Collected data:
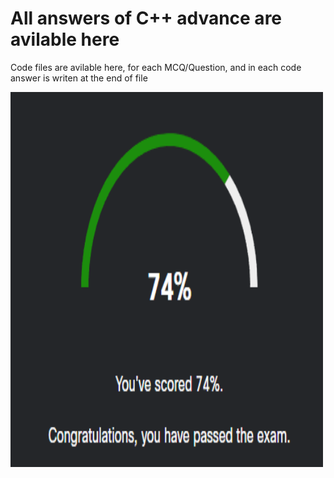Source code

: <h1>All answers of C++ advance are avilable here</h1>
<p>Code files are avilable here, for each MCQ/Question, and in each code answer is writen at the end of file</p>
<img src="cisco pass.png" alt="image of passing Cisco" width="500" height="600">
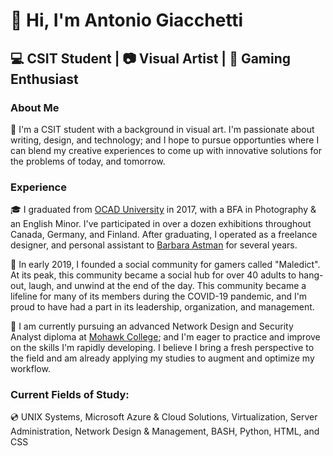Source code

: # 👋 Hi, I'm Antonio Giacchetti 

## :computer: CSIT Student  |  :camera: Visual Artist  |  :space_invader: Gaming Enthusiast

### About Me

:rocket: I'm a CSIT student with a background in visual art. I'm passionate about writing, design, and technology; and I hope to pursue opportunties where I can blend my creative experiences to come up with innovative solutions for the problems of today, and tomorrow.

### Experience

🎓 I graduated from [OCAD University](https://www.ocadu.ca/) in 2017, with a BFA in Photography & an English Minor. I've participated in over a dozen exhibitions throughout Canada, Germany, and Finland. 
After graduating, I operated as a freelance designer, and personal assistant to [Barbara Astman](https://www.corkingallery.com/artists/49-barbara-astman/) for several years. 

:key: In early 2019, I founded a social community for gamers called "Maledict". At its peak, this community became a social hub for over 40 adults to hang-out, laugh, and unwind at the end of the day. 
This community became a lifeline for many of its members during the COVID-19 pandemic, and I'm proud to have had a part in its leadership, organization, and management. 

🔬 I am currently pursuing an advanced Network Design and Security Analyst diploma at [Mohawk College](https://www.mohawkcollege.ca/); and I'm eager to practice and improve on the skills I'm rapidly developing. 
I believe I bring a fresh perspective to the field and am already applying my studies to augment and optimize my workflow.

### Current Fields of Study:

:cd: UNIX Systems, Microsoft Azure & Cloud Solutions, Virtualization, Server Administration, Network Design & Management, BASH, Python, HTML, and CSS
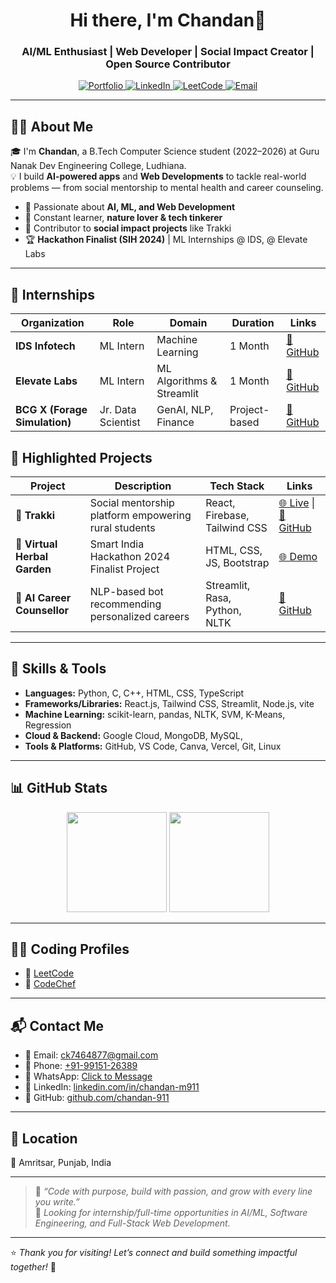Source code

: <h1 align="center">Hi there, I'm Chandan👋</h1>
<h3 align="center">AI/ML Enthusiast | Web Developer | Social Impact Creator | Open Source Contributor</h3>

<p align="center">
  <a href="https://chandan-911.github.io/Chandan/" target="_blank">
    <img src="https://img.shields.io/badge/Portfolio-%23000000?style=for-the-badge&logo=github&logoColor=white" alt="Portfolio" />
  </a>
  <a href="https://linkedin.com/in/chandan-m911/" target="_blank">
    <img src="https://img.shields.io/badge/LinkedIn-%230077B5?style=for-the-badge&logo=linkedin&logoColor=white" alt="LinkedIn" />
  </a>
  <a href="https://leetcode.com/u/chandan911/" target="_blank">
    <img src="https://img.shields.io/badge/LeetCode-%23000000?style=for-the-badge&logo=leetcode&logoColor=yellow" alt="LeetCode" />
  </a>
  <a href="mailto:ck7464877@gmail.com" target="_blank">
    <img src="https://img.shields.io/badge/Email-%23D44638?style=for-the-badge&logo=gmail&logoColor=white" alt="Email" />
  </a>
</p>

---

## 👨‍💻 About Me

🎓 I'm **Chandan**, a B.Tech Computer Science student (2022–2026) at Guru Nanak Dev Engineering College, Ludhiana.  
💡 I build **AI-powered apps** and **Web Developments** to tackle real-world problems — from social mentorship to mental health and career counseling.

- 🧠 Passionate about **AI, ML, and Web Development**  
- 🌱 Constant learner, **nature lover & tech tinkerer**  
- 🤝 Contributor to **social impact projects** like Trakki  
- 🏆 **Hackathon Finalist (SIH 2024)** | ML Internships @ IDS, @ Elevate Labs  

---
## 💼 Internships

| Organization | Role | Domain | Duration | Links |
|--------------|------|--------|----------|--------|
| **IDS Infotech** | ML Intern | Machine Learning | 1 Month | [🔗 GitHub](https://github.com/chandan-911/ElevateLabsInternshipML) |
| **Elevate Labs** | ML Intern | ML Algorithms & Streamlit | 1 Month | [🔗 GitHub](https://github.com/chandan-911/ElevateLabsInternshipML) |
| **BCG X (Forage Simulation)** | Jr. Data Scientist | GenAI, NLP, Finance | Project-based | [🔗 GitHub](https://github.com/chandan-911/AI-Career-Counsellor) |

## 🚀 Highlighted Projects

| Project | Description | Tech Stack | Links |
|--------|-------------|------------|-------|
| **🌱 Trakki** | Social mentorship platform empowering rural students | React, Firebase, Tailwind CSS | [🌐 Live](https://chandan-911.github.io/Trakki/) \| [📂 GitHub](https://github.com/chandan-911/Trakki) |
| **🧪 Virtual Herbal Garden** | Smart India Hackathon 2024 Finalist Project | HTML, CSS, JS, Bootstrap | [🌐 Demo](https://srijansingh9.github.io/virtual-herbal-garden/) |
| **🧠 AI Career Counsellor** | NLP-based bot recommending personalized careers | Streamlit, Rasa, Python, NLTK | [📂 GitHub](https://github.com/chandan-911/AI-Career-Counsellor) |


---

## 🧠 Skills & Tools

- **Languages:** Python, C, C++, HTML, CSS, TypeScript  
- **Frameworks/Libraries:** React.js, Tailwind CSS, Streamlit, Node.js, vite  
- **Machine Learning:** scikit-learn, pandas, NLTK, SVM, K-Means, Regression  
- **Cloud & Backend:** Google Cloud, MongoDB, MySQL, 
- **Tools & Platforms:** GitHub, VS Code, Canva, Vercel, Git, Linux

---

## 📊 GitHub Stats

<p align="center">
  <img src="https://github-readme-stats.vercel.app/api?username=chandan-911&show_icons=true&theme=radical&count_private=true" height="160" />
  <img src="https://github-readme-stats.vercel.app/api/top-langs/?username=chandan-911&layout=compact&theme=radical" height="160" />
</p>

---

## 🧑‍💻 Coding Profiles

- 🧩 [LeetCode](https://leetcode.com/u/chandan911/)  
- 🧠 [CodeChef](https://www.codechef.com/users/chandan_911)

---

## 📬 Contact Me

- 📧 Email: [ck7464877@gmail.com](mailto:ck7464877@gmail.com)  
- 📱 Phone: [+91-99151-26389](tel:+919915126389)  
- 💬 WhatsApp: [Click to Message](https://wa.me/919915126389)  
- 🔗 LinkedIn: [linkedin.com/in/chandan-m911](https://linkedin.com/in/chandan-m911)  
- 🐙 GitHub: [github.com/chandan-911](https://github.com/chandan-911)

---

## 📍 Location

📌 Amritsar, Punjab, India  

---

> 💬 _“Code with purpose, build with passion, and grow with every line you write.”_  
> 📌 *Looking for internship/full-time opportunities in AI/ML, Software Engineering, and Full-Stack Web Development.*

---

⭐ *Thank you for visiting! Let’s connect and build something impactful together!* 🚀
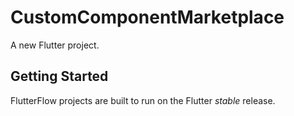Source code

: # CustomComponentMarketplace

A new Flutter project.

## Getting Started

FlutterFlow projects are built to run on the Flutter _stable_ release.
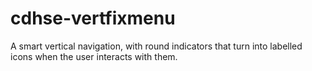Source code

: # cdhse-vertfixmenu
A smart vertical navigation, with round indicators that turn into labelled icons when the user interacts with them.
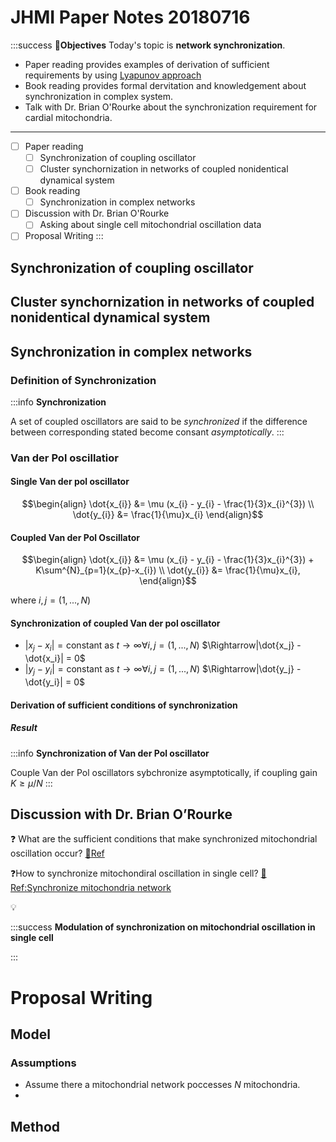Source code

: # JHMI Paper Notes 20180716
:::success
:memo:**Objectives**
Today's topic is **network synchronization**. 
* Paper reading provides examples of derivation of sufficient requirements by using [Lyapunov approach](https://en.wikipedia.org/wiki/Lyapunov_stability)
* Book reading provides formal dervitation and knowledgement about synchronization in complex system.
* Talk with Dr. Brian O'Rourke about the synchronization requirement for cardial mitochondria.

---
- [ ] Paper reading
    - [ ] Synchronization of coupling oscillator
    - [ ] Cluster synchornization in networks of coupled nonidentical dynamical system
- [ ] Book reading
    - [ ] Synchronization in complex networks
- [ ] Discussion with Dr. Brian O'Rourke
    - [ ] Asking about single cell mitochondrial oscillation data
- [ ] Proposal Writing
:::
## Synchronization of coupling oscillator

## Cluster synchornization in networks of coupled nonidentical dynamical system

## Synchronization in complex networks

### Definition of Synchronization

:::info
**Synchronization**

A set of coupled oscillators are said to be *synchronized* if the difference between corresponding stated become consant *asymptotically*.
:::




### Van der Pol oscillatior

#### Single Van der pol oscillator

$$\begin{align}
\dot{x_{i}} &= \mu (x_{i} - y_{i} - \frac{1}{3}x_{i}^{3}) \\
\dot{y_{i}} &= \frac{1}{\mu}x_{i}
\end{align}$$

#### Coupled Van der Pol Oscillator

$$\begin{align}
\dot{x_{i}} &= \mu (x_{i} - y_{i} - \frac{1}{3}x_{i}^{3}) + K\sum^{N}_{p=1}(x_{p}-x_{i}) \\
\dot{y_{i}} &= \frac{1}{\mu}x_{i},
\end{align}$$

where $i, j = (1,...,N)$

#### Synchronization of coupled Van der pol oscillator

* $|x_j - x_i| = \text{constant}$ as $t\rightarrow \infty \forall i,j=(1,...,N)$
    $\Rightarrow|\dot{x_j} - \dot{x_i}| = 0$
* $|y_j - y_i| = \text{constant}$ as $t\rightarrow \infty \forall i,j=(1,...,N)$
$\Rightarrow|\dot{y_j} - \dot{y_i}| = 0$

#### Derivation of sufficient conditions of synchronization

##### Result
:::info
**Synchronization of Van der Pol oscillator**

Couple Van der Pol oscillators sybchronize asymptotically, if coupling gain $K \geq \mu/N$
:::

## Discussion with Dr. Brian O’Rourke

:question: What are the sufficient conditions that make synchronized mitochondrial oscillation occur?
[:memo:Ref]()

:question:How to synchronize mitochondiral oscillation in single cell?
[:memo:Ref:Synchronize mitochondria network](http://www.jbc.org/content/278/45/44735)

:bulb: 

:::success
**Modulation of synchronization on mitochondrial oscillation in single cell**



:::



# Proposal Writing

## Model

### Assumptions
* Assume there a mitochondrial network poccesses $N$ mitochondria.
* 

## Method
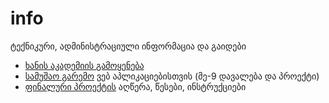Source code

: # info
ტექნიკური, ადმინისტრაციული ინფორმაცია და გაიდები

- [ხანის აკადემიის გამოყენება](./khanacademy)
- [სამუშაო გარემო](./browser_IDE) ვებ აპლიკაციებისთვის (მე-9 დავალება და პროექტი)
- [ფინალური პროექტის](./final_project) აღწერა, წესები, ინსტრუქციები
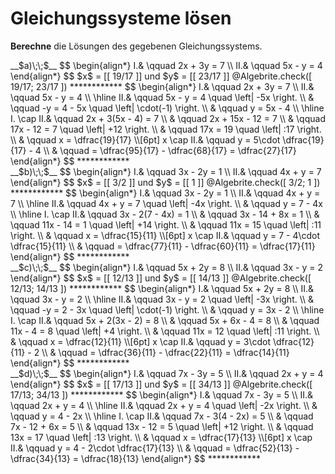 <!--
version:  0.0.1
language: de


@style
main > *:not(:last-child) {
  margin-bottom: 3rem;
}

input {
    text-align: center;
}

.flex-container {
    display: flex;
    flex-wrap: wrap;
    align-items: stretch;
    gap: 20px;
}

.flex-child {
    flex: 1;
    min-width: 350px;
    margin-right: 20px;
}

@media (max-width: 400px) {
    .flex-child {
        flex: 100%;
        margin-right: 0;
    }
}
@end

formula: \carry   \textcolor{red}{\scriptsize #1}
formula: \digit   \rlap{\carry{#1}}\phantom{#2}#2
formula: \permil  \text{‰}

import: https://raw.githubusercontent.com/LiaTemplates/Tikz-Jax/main/README.md

script: https://cdn.jsdelivr.net/gh/LiaTemplates/Tikz-Jax@main/dist/index.js

import: https://raw.githubusercontent.com/liaTemplates/algebrite/master/README.md





tags: Gleichungssysteme, Bruchrechnung, negative Zahlen, mittel, normal, Berechnen

comment: Löse Gleichungssysteme mit rationalen Zahlen.

author: Martin Lommatzsch

-->




# Gleichungssysteme lösen


**Berechne** die Lösungen des gegebenen Gleichungssystems.



<section class="flex-container">

<div class="flex-child">
<!-- data-solution-button="5"-->
__$a)\;\;$__  
$$
\begin{align*}
I.& \qquad 2x + 3y = 7 \\  
II.& \qquad 5x - y = 4  
\end{align*}
$$  
$x$ = [[  19/17  ]] und  $y$ = [[  23/17  ]] 
@Algebrite.check([ 19/17; 23/17 ])
************
$$
\begin{align*}
I.& \qquad 2x + 3y = 7 \\  
II.& \qquad 5x - y = 4  \\ \hline
II.& \qquad 5x - y = 4 \quad \left| -5x \right. \\
& \qquad -y = 4 - 5x \quad \left| \cdot(-1) \right. \\
& \qquad y = 5x - 4 \\ \hline
I. \cap II.& \qquad 2x + 3(5x - 4) = 7 \\
& \qquad 2x + 15x - 12 = 7 \\
& \qquad 17x - 12 = 7 \quad \left| +12 \right. \\
& \qquad 17x = 19 \quad \left| :17 \right. \\
& \qquad x = \dfrac{19}{17} \\[6pt]
x \cap II.& \qquad y = 5\cdot \dfrac{19}{17} - 4 \\
& \qquad = \dfrac{95}{17} - \dfrac{68}{17} = \dfrac{27}{17} 
\end{align*}
$$
************
</div>


<div class="flex-child">
<!-- data-solution-button="5"-->
__$b)\;\;$__  
$$
\begin{align*}
I.& \qquad 3x - 2y = 1 \\  
II.& \qquad 4x + y = 7  
\end{align*}
$$  
$x$ = [[  3/2  ]] und  $y$ = [[  1  ]] 
@Algebrite.check([ 3/2; 1 ])
************
$$
\begin{align*}
I.& \qquad 3x - 2y = 1 \\  
II.& \qquad 4x + y = 7  \\ \hline
II.& \qquad 4x + y = 7 \quad \left| -4x \right. \\
& \qquad y = 7 - 4x \\ \hline
I. \cap II.& \qquad 3x - 2(7 - 4x) = 1 \\
& \qquad 3x - 14 + 8x = 1 \\
& \qquad 11x - 14 = 1 \quad \left| +14 \right. \\
& \qquad 11x = 15 \quad \left| :11 \right. \\
& \qquad x = \dfrac{15}{11} \\[6pt]
x \cap II.& \qquad y = 7 - 4\cdot \dfrac{15}{11} \\
& \qquad = \dfrac{77}{11} - \dfrac{60}{11} = \dfrac{17}{11}
\end{align*}
$$
************
</div>


<div class="flex-child">
<!-- data-solution-button="5"-->
__$c)\;\;$__  
$$
\begin{align*}
I.& \qquad 5x + 2y = 8 \\  
II.& \qquad 3x - y = 2  
\end{align*}
$$  
$x$ = [[  12/13  ]] und  $y$ = [[  14/13  ]] 
@Algebrite.check([ 12/13; 14/13 ])
************
$$
\begin{align*}
I.& \qquad 5x + 2y = 8 \\  
II.& \qquad 3x - y = 2  \\ \hline
II.& \qquad 3x - y = 2 \quad \left| -3x \right. \\
& \qquad -y = 2 - 3x \quad \left| \cdot(-1) \right. \\
& \qquad y = 3x - 2 \\ \hline
I. \cap II.& \qquad 5x + 2(3x - 2) = 8 \\
& \qquad 5x + 6x - 4 = 8 \\
& \qquad 11x - 4 = 8 \quad \left| +4 \right. \\
& \qquad 11x = 12 \quad \left| :11 \right. \\
& \qquad x = \dfrac{12}{11} \\[6pt]
x \cap II.& \qquad y = 3\cdot \dfrac{12}{11} - 2 \\
& \qquad = \dfrac{36}{11} - \dfrac{22}{11} = \dfrac{14}{11}
\end{align*}
$$
************
</div>


<div class="flex-child">
<!-- data-solution-button="5"-->
__$d)\;\;$__  
$$
\begin{align*}
I.& \qquad 7x - 3y = 5 \\  
II.& \qquad 2x + y = 4  
\end{align*}
$$  
$x$ = [[  17/13  ]] und  $y$ = [[  34/13  ]] 
@Algebrite.check([ 17/13; 34/13 ])
************
$$
\begin{align*}
I.& \qquad 7x - 3y = 5 \\  
II.& \qquad 2x + y = 4  \\ \hline
II.& \qquad 2x + y = 4 \quad \left| -2x \right. \\
& \qquad y = 4 - 2x \\ \hline
I. \cap II.& \qquad 7x - 3(4 - 2x) = 5 \\
& \qquad 7x - 12 + 6x = 5 \\
& \qquad 13x - 12 = 5 \quad \left| +12 \right. \\
& \qquad 13x = 17 \quad \left| :13 \right. \\
& \qquad x = \dfrac{17}{13} \\[6pt]
x \cap II.& \qquad y = 4 - 2\cdot \dfrac{17}{13} \\
& \qquad = \dfrac{52}{13} - \dfrac{34}{13} = \dfrac{18}{13}
\end{align*}
$$
************
</div>


</section>






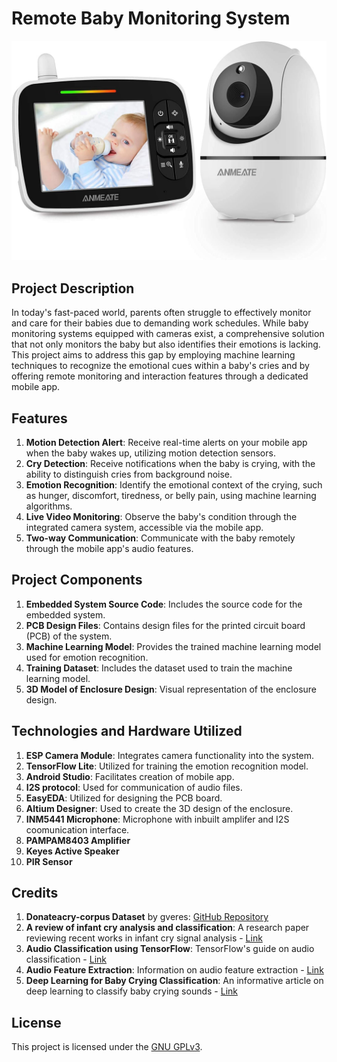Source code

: # Remote Baby Monitoring System

![Baby Monitoring System](BabyMonitoring.jpg)

## Project Description

In today's fast-paced world, parents often struggle to effectively monitor and care for their babies due to demanding work schedules. While baby monitoring systems equipped with cameras exist, a comprehensive solution that not only monitors the baby but also identifies their emotions is lacking. This project aims to address this gap by employing machine learning techniques to recognize the emotional cues within a baby's cries and by offering remote monitoring and interaction features through a dedicated mobile app.

## Features

1. **Motion Detection Alert**: Receive real-time alerts on your mobile app when the baby wakes up, utilizing motion detection sensors.
2. **Cry Detection**: Receive notifications when the baby is crying, with the ability to distinguish cries from background noise.
3. **Emotion Recognition**: Identify the emotional context of the crying, such as hunger, discomfort, tiredness, or belly pain, using machine learning algorithms.
4. **Live Video Monitoring**: Observe the baby's condition through the integrated camera system, accessible via the mobile app.
5. **Two-way Communication**: Communicate with the baby remotely through the mobile app's audio features.

## Project Components

1. **Embedded System Source Code**: Includes the source code for the embedded system.
2. **PCB Design Files**: Contains design files for the printed circuit board (PCB) of the system.
3. **Machine Learning Model**: Provides the trained machine learning model used for emotion recognition.
4. **Training Dataset**: Includes the dataset used to train the machine learning model.
5. **3D Model of Enclosure Design**: Visual representation of the enclosure design.

## Technologies and Hardware Utilized

1. **ESP Camera Module**: Integrates camera functionality into the system.
2. **TensorFlow Lite**: Utilized for training the emotion recognition model.
3. **Android Studio**: Facilitates creation of mobile app.
4. **I2S protocol**: Used for communication of audio files.
5. **EasyEDA**: Utilized for designing the PCB board.
6. **Altium Designer**: Used to create the 3D design of the enclosure.
7. **INM5441 Microphone**: Microphone with inbuilt amplifer and I2S coomunication interface.
8. **PAMPAM8403 Amplifier**
9. **Keyes Active Speaker**
10. **PIR Sensor**

## Credits

1. **Donateacry-corpus Dataset** by gveres: [GitHub Repository](https://github.com/gveres/donateacry-corpus)
2. **A review of infant cry analysis and classification**: A research paper reviewing recent works in infant cry signal analysis - [Link](https://asmp-eurasipjournals.springeropen.com/articles/10.1186/s13636-021-00197-5)
3. **Audio Classification using TensorFlow**: TensorFlow's guide on audio classification - [Link](https://www.tensorflow.org/lite/examples/audio_classification/overview)
4. **Audio Feature Extraction**: Information on audio feature extraction - [Link](https://devopedia.org/audio-feature-extraction#:~:text=Audio%20feature%20extraction%20is%20a,converting%20digital%20and%20analog%20signals.)
5. **Deep Learning for Baby Crying Classification**: An informative article on deep learning to classify baby crying sounds - [Link](https://towardsdatascience.com/deep-learning-for-classifying-audio-of-babies-crying-9a29e057f7ca)

## License

This project is licensed under the [GNU GPLv3](https://choosealicense.com/licenses/gpl-3.0/).

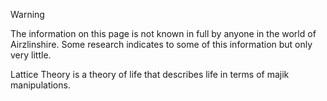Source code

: > [!warning] 
> The information on this page is not known in full by anyone in the world of Airzlinshire. Some research indicates to some of this information but only very little.

Lattice Theory is a theory of life that describes life in terms of majik manipulations.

§ WORK TO BE COMPLETED
Output the lines above between the one holding "Infotech** | ML" and the one holding "X (Forage Simulation)**", inclusive, with nothing before or after them.

§ WORKED SOLUTION
| **IDS Infotech** | ML Intern | Machine Learning | 1 Month | [🔗 GitHub](https://github.com/chandan-911/ElevateLabsInternshipML) |
| **Elevate Labs** | ML Intern | ML Algorithms & Streamlit | 1 Month | [🔗 GitHub](https://github.com/chandan-911/ElevateLabsInternshipML) |
| **BCG X (Forage Simulation)** | Jr. Data Scientist | GenAI, NLP, Finance | Project-based | [🔗 GitHub](https://github.com/chandan-911/AI-Career-Counsellor) |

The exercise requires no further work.